## Problem description:
Would you please transcribe, exactly as written, the lines of the entries below starting at the one that holds "Controller & slow" and ending at the one that holds "0.031 & 0.032 \\", both included?

Items from a data source:

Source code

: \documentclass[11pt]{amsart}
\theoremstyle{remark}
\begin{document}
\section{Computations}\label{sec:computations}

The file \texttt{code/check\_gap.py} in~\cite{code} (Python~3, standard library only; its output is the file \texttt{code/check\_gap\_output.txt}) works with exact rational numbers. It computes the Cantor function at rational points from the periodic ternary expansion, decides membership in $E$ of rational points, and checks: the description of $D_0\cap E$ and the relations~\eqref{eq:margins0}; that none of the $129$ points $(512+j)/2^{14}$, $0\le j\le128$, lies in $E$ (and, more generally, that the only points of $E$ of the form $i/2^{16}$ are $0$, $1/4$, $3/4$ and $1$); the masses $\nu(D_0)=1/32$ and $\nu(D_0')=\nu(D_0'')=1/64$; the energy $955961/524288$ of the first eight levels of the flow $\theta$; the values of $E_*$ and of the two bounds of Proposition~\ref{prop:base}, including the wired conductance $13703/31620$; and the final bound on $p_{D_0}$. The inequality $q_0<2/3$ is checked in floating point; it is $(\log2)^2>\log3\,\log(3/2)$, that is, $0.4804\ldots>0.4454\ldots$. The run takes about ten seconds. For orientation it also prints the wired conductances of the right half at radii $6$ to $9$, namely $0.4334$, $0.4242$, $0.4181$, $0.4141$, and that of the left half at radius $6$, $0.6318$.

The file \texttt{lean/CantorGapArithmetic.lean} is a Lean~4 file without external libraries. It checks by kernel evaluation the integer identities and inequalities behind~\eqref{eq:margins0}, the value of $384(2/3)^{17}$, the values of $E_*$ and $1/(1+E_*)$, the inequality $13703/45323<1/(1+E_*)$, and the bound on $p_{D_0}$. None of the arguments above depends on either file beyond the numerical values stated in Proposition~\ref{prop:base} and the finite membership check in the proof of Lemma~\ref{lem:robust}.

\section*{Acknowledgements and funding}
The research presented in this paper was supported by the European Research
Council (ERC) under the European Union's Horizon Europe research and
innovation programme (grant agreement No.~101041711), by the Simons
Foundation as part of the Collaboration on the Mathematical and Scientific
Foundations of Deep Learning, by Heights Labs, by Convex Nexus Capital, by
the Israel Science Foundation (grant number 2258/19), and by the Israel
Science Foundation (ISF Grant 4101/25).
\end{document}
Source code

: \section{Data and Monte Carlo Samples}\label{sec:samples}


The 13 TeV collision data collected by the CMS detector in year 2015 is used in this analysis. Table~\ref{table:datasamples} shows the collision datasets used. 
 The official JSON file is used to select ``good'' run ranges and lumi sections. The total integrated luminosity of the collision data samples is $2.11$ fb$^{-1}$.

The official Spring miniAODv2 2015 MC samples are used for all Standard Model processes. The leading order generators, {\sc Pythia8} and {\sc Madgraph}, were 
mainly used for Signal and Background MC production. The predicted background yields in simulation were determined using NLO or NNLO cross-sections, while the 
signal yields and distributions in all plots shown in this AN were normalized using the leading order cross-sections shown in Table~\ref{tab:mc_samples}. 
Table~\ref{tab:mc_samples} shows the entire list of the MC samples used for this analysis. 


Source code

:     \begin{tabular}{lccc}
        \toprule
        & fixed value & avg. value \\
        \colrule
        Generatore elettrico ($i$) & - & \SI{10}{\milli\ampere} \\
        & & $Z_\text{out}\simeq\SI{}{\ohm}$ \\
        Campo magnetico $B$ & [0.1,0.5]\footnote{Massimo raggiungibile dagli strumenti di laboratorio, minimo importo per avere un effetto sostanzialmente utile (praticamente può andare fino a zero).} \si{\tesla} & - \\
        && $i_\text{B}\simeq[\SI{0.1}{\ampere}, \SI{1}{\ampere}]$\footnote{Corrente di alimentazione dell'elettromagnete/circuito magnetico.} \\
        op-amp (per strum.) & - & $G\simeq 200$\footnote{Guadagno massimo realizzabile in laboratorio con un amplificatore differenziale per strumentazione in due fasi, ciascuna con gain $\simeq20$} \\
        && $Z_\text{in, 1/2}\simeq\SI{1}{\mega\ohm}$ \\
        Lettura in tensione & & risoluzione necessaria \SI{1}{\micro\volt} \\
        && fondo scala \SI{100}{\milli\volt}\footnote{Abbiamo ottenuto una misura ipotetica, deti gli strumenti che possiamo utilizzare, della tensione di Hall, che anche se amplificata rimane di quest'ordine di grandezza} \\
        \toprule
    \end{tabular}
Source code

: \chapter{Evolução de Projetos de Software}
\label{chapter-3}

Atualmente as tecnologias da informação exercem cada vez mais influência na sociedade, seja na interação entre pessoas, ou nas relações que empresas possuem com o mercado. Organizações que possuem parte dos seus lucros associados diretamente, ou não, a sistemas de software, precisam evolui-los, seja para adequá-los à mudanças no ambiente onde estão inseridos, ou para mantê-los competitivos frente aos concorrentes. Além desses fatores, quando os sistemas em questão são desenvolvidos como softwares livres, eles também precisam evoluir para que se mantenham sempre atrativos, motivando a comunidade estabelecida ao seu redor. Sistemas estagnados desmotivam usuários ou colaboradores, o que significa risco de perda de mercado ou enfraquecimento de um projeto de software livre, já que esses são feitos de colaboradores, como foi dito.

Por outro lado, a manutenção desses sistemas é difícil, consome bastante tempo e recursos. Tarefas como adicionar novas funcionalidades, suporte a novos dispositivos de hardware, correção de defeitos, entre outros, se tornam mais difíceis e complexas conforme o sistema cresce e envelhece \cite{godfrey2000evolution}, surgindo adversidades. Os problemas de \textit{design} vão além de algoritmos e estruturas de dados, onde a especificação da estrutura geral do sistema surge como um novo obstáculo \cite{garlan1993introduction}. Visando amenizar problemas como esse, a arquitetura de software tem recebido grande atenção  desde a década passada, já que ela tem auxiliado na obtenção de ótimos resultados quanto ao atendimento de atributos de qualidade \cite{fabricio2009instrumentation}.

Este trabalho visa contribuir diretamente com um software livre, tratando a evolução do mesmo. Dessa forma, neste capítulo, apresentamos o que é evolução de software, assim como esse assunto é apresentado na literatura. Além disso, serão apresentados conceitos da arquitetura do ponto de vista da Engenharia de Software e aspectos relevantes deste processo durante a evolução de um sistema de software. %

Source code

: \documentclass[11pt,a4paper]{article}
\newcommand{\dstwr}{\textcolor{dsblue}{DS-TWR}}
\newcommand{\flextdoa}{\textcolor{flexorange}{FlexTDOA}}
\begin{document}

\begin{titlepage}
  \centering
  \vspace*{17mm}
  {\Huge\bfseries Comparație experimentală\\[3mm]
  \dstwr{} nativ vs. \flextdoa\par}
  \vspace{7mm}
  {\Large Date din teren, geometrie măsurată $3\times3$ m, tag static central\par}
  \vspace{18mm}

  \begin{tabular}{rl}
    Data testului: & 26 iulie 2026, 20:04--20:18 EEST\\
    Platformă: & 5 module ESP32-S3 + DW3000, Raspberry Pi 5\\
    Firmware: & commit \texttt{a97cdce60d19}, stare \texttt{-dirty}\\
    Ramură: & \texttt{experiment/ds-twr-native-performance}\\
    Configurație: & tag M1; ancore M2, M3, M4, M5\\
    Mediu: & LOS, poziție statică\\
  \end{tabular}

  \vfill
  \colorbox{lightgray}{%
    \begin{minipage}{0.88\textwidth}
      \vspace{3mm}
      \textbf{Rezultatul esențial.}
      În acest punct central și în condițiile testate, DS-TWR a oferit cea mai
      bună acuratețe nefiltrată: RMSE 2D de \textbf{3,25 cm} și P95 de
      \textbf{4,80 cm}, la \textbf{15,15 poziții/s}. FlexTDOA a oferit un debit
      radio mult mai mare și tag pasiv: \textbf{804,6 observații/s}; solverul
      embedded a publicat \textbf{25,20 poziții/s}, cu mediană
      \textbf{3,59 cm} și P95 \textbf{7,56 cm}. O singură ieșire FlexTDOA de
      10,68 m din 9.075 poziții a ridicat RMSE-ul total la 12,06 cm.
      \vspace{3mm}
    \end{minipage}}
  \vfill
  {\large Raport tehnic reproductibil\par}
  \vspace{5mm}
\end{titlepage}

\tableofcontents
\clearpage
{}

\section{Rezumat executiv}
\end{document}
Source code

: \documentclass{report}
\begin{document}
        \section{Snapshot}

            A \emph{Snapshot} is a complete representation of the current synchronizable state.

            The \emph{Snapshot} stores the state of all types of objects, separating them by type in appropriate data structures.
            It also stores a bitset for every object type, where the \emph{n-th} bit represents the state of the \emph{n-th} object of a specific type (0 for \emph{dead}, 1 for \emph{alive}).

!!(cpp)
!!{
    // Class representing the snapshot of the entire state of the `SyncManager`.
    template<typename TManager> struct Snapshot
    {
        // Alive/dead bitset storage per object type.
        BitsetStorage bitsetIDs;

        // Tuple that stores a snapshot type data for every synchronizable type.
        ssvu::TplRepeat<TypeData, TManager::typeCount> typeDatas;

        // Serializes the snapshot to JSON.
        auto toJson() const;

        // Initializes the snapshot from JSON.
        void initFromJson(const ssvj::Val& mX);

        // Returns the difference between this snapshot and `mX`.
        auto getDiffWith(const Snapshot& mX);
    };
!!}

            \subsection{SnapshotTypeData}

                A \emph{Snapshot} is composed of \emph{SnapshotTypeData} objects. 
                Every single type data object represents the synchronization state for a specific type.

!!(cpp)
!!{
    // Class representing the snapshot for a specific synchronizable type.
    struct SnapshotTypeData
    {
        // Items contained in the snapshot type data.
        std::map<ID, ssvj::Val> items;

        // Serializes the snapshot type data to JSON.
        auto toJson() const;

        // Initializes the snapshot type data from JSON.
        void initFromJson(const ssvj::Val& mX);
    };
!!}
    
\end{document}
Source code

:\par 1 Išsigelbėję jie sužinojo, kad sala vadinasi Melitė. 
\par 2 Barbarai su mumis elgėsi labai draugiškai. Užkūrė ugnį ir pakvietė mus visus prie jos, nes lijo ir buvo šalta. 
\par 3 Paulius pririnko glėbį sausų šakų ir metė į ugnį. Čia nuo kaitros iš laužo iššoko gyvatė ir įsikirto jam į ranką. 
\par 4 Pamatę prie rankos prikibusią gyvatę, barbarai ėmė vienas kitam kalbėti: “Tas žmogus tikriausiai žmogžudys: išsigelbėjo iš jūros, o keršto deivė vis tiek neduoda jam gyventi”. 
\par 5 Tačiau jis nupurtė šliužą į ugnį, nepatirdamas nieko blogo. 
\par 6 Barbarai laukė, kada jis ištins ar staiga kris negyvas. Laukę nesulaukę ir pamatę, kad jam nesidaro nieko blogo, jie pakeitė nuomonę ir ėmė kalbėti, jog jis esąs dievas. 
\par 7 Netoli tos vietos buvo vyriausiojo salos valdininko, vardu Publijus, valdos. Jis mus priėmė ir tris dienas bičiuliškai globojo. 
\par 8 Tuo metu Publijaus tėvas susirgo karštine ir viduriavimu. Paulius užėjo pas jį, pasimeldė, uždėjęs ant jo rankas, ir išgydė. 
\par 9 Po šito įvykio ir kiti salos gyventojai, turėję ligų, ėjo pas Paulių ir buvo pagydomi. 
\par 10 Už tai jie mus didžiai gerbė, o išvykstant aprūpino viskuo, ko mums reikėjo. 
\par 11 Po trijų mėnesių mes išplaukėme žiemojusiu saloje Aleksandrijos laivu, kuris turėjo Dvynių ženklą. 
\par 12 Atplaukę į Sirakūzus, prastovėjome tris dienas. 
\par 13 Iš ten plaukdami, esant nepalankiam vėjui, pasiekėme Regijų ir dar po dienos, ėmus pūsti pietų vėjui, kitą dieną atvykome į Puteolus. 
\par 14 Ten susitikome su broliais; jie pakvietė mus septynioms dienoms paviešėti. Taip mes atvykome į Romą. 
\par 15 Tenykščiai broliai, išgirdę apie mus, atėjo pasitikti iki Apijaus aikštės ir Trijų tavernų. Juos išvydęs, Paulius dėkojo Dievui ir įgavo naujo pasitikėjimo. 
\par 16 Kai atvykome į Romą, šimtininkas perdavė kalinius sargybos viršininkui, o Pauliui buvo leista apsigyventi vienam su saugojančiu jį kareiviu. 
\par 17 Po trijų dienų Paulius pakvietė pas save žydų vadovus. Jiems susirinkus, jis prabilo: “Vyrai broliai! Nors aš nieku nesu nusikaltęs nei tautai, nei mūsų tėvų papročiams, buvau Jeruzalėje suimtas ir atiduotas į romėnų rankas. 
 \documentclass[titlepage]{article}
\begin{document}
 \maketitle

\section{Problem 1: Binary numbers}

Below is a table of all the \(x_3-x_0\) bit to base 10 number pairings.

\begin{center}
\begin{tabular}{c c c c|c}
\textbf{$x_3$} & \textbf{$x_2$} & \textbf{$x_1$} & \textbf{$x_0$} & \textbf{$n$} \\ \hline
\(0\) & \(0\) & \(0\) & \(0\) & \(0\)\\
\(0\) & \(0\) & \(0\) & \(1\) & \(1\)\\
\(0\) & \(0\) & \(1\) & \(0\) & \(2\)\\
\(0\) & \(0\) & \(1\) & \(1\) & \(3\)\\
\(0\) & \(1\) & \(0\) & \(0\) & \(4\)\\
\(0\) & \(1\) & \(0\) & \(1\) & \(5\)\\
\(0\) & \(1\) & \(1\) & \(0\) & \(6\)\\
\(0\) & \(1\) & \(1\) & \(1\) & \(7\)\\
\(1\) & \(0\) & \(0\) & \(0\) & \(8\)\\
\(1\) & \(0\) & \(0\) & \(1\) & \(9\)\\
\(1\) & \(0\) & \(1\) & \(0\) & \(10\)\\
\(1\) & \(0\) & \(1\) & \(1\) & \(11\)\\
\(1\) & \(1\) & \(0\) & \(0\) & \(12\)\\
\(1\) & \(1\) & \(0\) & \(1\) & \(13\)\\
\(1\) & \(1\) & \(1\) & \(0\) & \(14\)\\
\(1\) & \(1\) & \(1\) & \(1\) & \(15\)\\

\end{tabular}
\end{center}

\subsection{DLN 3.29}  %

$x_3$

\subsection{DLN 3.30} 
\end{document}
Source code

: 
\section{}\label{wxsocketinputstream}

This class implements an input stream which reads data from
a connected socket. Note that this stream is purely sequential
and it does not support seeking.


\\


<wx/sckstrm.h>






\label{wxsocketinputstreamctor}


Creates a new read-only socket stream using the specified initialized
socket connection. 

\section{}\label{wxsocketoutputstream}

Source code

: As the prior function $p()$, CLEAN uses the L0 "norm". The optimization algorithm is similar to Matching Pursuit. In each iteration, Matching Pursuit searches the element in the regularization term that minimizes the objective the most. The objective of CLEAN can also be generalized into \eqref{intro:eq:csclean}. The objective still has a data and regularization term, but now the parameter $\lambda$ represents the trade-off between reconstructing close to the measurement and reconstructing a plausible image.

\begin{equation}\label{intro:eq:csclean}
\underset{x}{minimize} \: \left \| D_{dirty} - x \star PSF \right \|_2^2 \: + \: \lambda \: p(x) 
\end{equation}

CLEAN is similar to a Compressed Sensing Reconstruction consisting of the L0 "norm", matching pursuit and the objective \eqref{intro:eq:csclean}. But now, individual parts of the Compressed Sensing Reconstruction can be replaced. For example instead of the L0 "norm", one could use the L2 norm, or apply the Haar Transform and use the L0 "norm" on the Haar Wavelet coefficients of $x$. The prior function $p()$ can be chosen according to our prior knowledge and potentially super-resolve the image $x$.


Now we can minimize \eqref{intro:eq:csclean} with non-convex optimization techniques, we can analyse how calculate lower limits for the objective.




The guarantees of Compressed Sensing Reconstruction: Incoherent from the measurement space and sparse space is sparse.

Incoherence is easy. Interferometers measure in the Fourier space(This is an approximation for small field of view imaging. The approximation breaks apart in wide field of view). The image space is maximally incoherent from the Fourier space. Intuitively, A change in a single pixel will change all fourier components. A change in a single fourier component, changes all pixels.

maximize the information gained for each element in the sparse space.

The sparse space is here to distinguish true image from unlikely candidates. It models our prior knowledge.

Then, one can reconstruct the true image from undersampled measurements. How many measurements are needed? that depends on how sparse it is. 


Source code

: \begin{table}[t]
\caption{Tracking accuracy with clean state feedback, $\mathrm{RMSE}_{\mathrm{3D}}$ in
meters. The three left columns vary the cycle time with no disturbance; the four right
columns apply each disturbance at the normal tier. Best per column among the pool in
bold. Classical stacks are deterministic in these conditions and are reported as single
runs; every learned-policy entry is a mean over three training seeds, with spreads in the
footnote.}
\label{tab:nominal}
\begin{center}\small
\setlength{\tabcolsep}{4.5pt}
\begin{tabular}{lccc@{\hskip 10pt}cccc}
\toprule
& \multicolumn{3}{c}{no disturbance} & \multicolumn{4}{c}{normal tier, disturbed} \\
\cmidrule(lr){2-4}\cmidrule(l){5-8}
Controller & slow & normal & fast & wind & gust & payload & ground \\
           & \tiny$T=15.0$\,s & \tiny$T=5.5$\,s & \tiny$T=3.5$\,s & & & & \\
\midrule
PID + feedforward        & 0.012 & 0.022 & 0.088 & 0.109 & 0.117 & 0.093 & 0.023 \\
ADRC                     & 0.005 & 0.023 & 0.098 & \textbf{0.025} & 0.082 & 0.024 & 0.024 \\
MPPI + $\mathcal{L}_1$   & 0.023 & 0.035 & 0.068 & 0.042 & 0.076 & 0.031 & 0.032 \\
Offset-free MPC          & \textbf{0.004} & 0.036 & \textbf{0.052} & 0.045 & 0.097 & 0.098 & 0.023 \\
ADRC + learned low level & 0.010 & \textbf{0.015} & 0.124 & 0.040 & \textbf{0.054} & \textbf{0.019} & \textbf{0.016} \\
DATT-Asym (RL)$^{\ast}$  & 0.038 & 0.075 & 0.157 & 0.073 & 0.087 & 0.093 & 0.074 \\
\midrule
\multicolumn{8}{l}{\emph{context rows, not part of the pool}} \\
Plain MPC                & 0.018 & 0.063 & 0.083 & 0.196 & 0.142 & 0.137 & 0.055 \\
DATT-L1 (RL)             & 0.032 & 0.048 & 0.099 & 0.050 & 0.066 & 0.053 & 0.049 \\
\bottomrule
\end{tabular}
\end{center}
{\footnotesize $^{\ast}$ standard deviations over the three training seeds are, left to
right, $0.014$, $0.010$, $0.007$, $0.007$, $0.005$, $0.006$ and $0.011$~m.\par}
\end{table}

## Exercise answer:
Controller & slow & normal & fast & wind & gust & payload & ground \\
           & \tiny$T=15.0$\,s & \tiny$T=5.5$\,s & \tiny$T=3.5$\,s & & & & \\
\midrule
PID + feedforward        & 0.012 & 0.022 & 0.088 & 0.109 & 0.117 & 0.093 & 0.023 \\
ADRC                     & 0.005 & 0.023 & 0.098 & \textbf{0.025} & 0.082 & 0.024 & 0.024 \\
MPPI + $\mathcal{L}_1$   & 0.023 & 0.035 & 0.068 & 0.042 & 0.076 & 0.031 & 0.032 \\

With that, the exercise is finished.